Outkast singles chronology
| "Player's Ball" (1994) | "Southernplayalisticadillacmuzik" (1994) | "Git Up, Git Out" (1994) |

= Southernplayalisticadillacmuzik (song) =

"Southernplayalisticadillacmuzik" is a song by American hip hop duo Outkast, released on June 20, 1994 as the second single from their debut studio album of the same name.

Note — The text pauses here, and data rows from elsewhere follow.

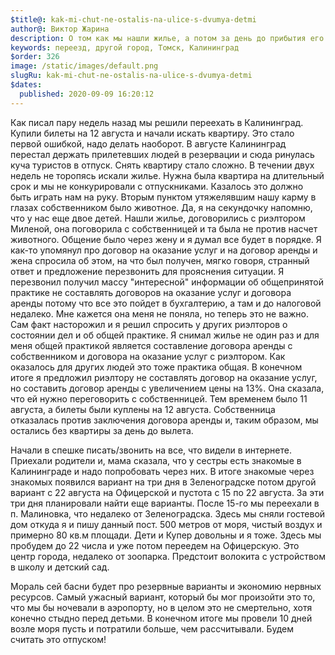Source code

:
 ```yaml
---
$title@: kak-mi-chut-ne-ostalis-na-ulice-s-dvumya-detmi
author@: Виктор Жарина
description: О том как мы нашли жилье, а потом за день до прибытия его потеряли, но нашли другое.
keywords: переезд, другой город, Томск, Калининград
$order: 326
image: /static/images/default.png
slugRu: kak-mi-chut-ne-ostalis-na-ulice-s-dvumya-detmi
$dates:
  published: 2020-09-09 16:20:12
---
```



Как писал пару недель назад мы решили переехать в Калининград. Купили билеты на 12 августа и начали искать квартиру. Это стало первой ошибкой, надо делать наоборот. В августе Калининград перестал держать прилетевших людей в резервации и сюда ринулась куча туристов в отпуск. Снять квартиру стало сложно. В течении двух недель не торопясь искали жилье. Нужна была квартира на длительный срок и мы не конкурировали с отпускниками. Казалось это должно быть играть нам на руку. Вторым пунктом утяжелявшим нашу карму в глазах собственником было животное. Да, я на секундочку напомню, что у нас еще двое детей. Нашли жилье, договорились с риэлтором Миленой, она поговорила с собственницей и та была не против насчет животного. Общение было через жену и я думал все будет в порядке. Я как-то упомянул про договор на оказание услуг и на договор аренды и жена спросила об этом, на что был получен, мягко говоря, странный ответ и предложение перезвонить для прояснения ситуации. Я перезвонил получил массу "интересной" информации об общепринятой практике не составлять договоров на оказание услуг и договора аренды потому что все это пойдет в бухгалтерию, а там и до налоговой недалеко. Мне кажется она меня не поняла, но теперь это не важно. Сам факт насторожил и я решил спросить у других риэлторов о состоянии дел и об общей практике. Я снимал жилье не один раз и для меня общей практикой является составление договора аренды с собственником и договора на оказание услуг с риэлтором. Как оказалось для других людей это тоже практика общая. В конечном итоге я предложил риэлтору не составлять договор на оказание услуг, но составить договор аренды с увеличением цены на 13%. Она сказала, что ей нужно переговорить с собственницей. Тем временем было 11 августа, а билеты были куплены на 12 августа. Собственница отказалась против заключения договора аренды и, таким образом, мы остались без квартиры за день до вылета. 

Начали в спешке писать/звонить на все, что видели в интернете. Приехали родители и, мама сказала, что у сестры есть знакомые в Калининграде и надо попробовать через них. В итоге знакомые через знакомых появился вариант на три дня в Зеленоградске потом другой вариант с 22 августа на Офицерской и пустота с 15 по 22 августа. За эти три дня планировали найти еще варианты. После 15-го мы переехали в п. Малиновка, что недалеко от Зеленоградска. Здесь мы сняли гостевой дом откуда я и пишу данный пост. 500 метров от моря, чистый воздух и примерно 80 кв.м площади. Дети и Купер довольны и я тоже. Здесь мы пробудем до 22 числа и уже потом переедем на Офицерскую. Это центр города, недалеко от зоопарка. Предстоит волокита с устройством в школу и детский сад.

Мораль сей басни будет про резервные варианты и экономию нервных ресурсов. Самый ужасный вариант, который бы мог произойти это то, что мы бы ночевали в аэропорту, но в целом это не смертельно, хотя конечно стыдно перед детьми. В конечном итоге мы провели 10 дней возле моря пусть и потратили больше, чем рассчитывали. Будем считать это отпуском!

The title track managed to chart at #74 on the Billboard Hot 100, however failed to live up to the success of their previous single, "Player's Ball", which charted at #37 on that same chart.

==Track listing==
CD single
1. "Southernplayalisticadillacmuzik" (Organised Extended Remix) – 5:47
2. "Southernplayalisticadillacmuzik" (LP Version) – 5:18
3. "Southernplayalisticadillacmuzik" (Diamond D Remix) – 4:55
4. "Southernplayalisticadillacmuzik" (Organised Instrumental) – 5:47

12-inch single
1. "Southernplayalisticadillacmuzik" (Organised Remix) – 6:54
2. "Southernplayalisticadillacmuzik" (Organised Instrumental) – 6:54
3. "Southernplayalisticadillacmuzik" (Diamond D Remix) – 7:05
4. "Southernplayalisticadillacmuzik" (Diamond D Instrumental) – 7:05

==Personnel==
- André 3000 – vocals
- Big Boi – vocals
- Organized Noize – keyboards, programming, mixing engineer, producer
- Edwars Strout – guitar
- Preston Crump – bass
- Kenneth Wright – piano, organ
- Jeff Sparks – saxophone
- Society of Soul – background vocals
- Debra Killings – background vocals
- Brandon Bennet – background vocals
- Tony Hightower – background vocals
- Leslie Brathwaite – producer

==Charts==

| Chart (1994) | Peak position |
|---|---|
| US Billboard Hot 100 | 74 |
| US Billboard Hot R&B/Hip-Hop Songs | 41 |

==Certifications==

| Region | Certification | Certified units/sales |
| United States (RIAA) | Gold | 500,000^{‡} |
^{‡} Sales+streaming figures based on certification alone.